Looking for Better Deals Before You Buy Anything
While the internet has made it possible to quickly comparison shop, it can often be a double-edged sword. It is very easy to find yourself refusing to buy something until you can get the very best deal. This means you often waste minutes or hours searching for a slightly better price online, only to score a couple of bucks off the original price. Unless you truly enjoy deal-hunting and can’t afford to spend the two dollars you have saved, this is a waste of time.
In addition, cheaper options sometimes also take longer. Just this spring, I ordered the cheapest ant traps available on Amazon© to deal with the unwelcome colony that was making itself at home in my kitchen. The traps I bought were being sold by a third-party vendor. I saved about $3, but it took a week and a half for the traps to arrive, meaning I had to deal with ants for nine more days than I would have if I had just spent $3 more and bought the traps directly from Amazon©.
DIY Car and Home Maintenance
People with basic car and home maintenance skills do have a leg up over the rest of us when it comes to saving money. Knowing how to change your own oil or tile your own floor can be a great way to save money.
The problem is that learning to do-it-yourself is not a quick process if you don’t already have the skills. You will need the time to learn and practice before you are completely comfortable handling these sorts of tasks. If you are not someone who enjoys learning these sorts of things, then it will be a tough slog trying to become competent.
In addition, you will often need to borrow or buy the proper equipment to do it yourself, which adds to the cost or the time involved. All-in-all, your time is often better served by letting someone else handle the car or home maintenance, since the financial savings will not make the time commitment worth it.
Where to Focus Your Money-Saving Energy Instead
In general, cuts to your daily expenses will result in small savings. That’s not a bad thing in and of itself, but it makes much more sense to find ways to save money on bigger expenses, since you’ll see much larger savings. It is easier to save $200 all at once than to stress over 50 different $4 purchases.

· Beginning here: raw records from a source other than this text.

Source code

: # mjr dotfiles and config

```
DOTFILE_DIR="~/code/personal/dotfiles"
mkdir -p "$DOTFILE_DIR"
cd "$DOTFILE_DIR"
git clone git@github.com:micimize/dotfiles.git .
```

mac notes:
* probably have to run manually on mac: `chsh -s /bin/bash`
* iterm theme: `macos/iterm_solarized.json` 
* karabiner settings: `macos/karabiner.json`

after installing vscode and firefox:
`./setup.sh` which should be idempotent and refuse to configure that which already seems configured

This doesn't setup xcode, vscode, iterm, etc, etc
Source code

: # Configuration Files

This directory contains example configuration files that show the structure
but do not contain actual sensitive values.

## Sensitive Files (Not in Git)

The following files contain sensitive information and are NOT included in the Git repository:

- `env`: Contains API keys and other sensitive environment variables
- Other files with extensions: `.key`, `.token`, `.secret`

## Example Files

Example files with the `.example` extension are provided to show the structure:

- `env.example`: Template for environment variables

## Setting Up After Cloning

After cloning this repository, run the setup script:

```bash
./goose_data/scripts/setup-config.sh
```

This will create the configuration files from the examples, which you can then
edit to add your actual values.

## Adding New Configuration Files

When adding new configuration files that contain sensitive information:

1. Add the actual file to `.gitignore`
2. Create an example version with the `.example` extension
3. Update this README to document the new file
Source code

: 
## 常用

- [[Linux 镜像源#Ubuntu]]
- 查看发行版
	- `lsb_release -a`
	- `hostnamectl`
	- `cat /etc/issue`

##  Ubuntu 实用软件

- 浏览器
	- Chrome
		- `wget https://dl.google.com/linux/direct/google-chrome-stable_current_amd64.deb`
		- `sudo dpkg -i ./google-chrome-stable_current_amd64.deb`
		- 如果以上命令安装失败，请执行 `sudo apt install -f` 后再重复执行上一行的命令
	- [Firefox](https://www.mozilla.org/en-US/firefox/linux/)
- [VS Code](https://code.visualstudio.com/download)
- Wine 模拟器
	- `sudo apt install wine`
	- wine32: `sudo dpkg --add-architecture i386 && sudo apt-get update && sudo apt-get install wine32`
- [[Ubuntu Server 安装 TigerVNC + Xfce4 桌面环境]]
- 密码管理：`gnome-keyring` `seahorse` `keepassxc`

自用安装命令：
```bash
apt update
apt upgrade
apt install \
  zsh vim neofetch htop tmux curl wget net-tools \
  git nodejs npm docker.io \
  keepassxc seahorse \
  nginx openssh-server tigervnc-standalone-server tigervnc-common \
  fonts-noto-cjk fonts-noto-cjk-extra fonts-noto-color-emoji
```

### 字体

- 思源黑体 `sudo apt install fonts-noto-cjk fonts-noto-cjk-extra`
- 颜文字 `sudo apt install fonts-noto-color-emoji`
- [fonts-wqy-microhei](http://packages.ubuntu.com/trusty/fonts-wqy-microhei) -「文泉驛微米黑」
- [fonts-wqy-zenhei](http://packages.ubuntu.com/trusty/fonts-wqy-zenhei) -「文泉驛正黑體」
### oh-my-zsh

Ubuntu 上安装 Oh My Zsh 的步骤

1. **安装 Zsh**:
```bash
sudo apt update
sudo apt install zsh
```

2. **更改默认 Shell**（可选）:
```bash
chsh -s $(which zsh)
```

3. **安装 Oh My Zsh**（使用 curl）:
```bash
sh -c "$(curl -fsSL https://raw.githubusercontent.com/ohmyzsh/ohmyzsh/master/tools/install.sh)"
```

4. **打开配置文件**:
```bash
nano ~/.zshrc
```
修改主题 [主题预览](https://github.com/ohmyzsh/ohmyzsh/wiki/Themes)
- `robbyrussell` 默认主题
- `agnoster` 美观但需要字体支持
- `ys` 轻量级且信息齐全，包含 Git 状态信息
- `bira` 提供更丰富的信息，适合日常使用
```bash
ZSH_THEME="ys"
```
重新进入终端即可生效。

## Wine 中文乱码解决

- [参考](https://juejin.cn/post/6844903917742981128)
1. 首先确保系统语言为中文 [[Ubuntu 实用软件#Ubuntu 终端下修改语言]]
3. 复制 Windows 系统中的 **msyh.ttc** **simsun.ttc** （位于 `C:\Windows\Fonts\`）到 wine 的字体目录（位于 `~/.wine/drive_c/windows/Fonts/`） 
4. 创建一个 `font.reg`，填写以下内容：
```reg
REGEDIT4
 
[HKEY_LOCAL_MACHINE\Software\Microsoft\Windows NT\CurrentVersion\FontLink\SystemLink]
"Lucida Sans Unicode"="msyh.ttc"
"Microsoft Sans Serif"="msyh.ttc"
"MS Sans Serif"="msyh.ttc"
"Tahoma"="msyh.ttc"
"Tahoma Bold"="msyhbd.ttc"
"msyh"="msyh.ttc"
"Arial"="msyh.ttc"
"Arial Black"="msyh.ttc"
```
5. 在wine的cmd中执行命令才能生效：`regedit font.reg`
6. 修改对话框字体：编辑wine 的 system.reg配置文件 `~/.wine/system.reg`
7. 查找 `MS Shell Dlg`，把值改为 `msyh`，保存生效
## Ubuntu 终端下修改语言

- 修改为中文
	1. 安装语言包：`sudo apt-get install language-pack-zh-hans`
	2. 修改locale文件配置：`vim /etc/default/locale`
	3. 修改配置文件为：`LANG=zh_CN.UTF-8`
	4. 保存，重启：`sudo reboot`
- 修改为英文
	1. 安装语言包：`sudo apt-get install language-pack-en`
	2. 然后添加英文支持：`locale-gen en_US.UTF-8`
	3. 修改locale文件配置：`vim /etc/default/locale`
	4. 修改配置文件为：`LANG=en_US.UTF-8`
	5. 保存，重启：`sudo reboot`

So, how do you decide where to cut expenses? Start with your largest expenses, and figure out a way to reduce them. For instance, your mortgage or rent is most likely your largest single monthly expense. Downsizing is a common suggestion for reducing this expense, but since that also takes money and time to implement, you might also consider less extreme ideas, like taking in a roommate, or putting part of your space on Airbnb. Similarly, you could explore the option of refinancing your mortgage, or negotiating your rent payment with your landlord.
Go through a similar thought exercise with each of your largest expenses. For instance, you might also commit to ride sharing to reduce your transportation expenses. Look for big changes that net big savings.
Focusing on these larger expenses will save you more money and cause you much less stress than trying to recoup the amount you spend on lattes.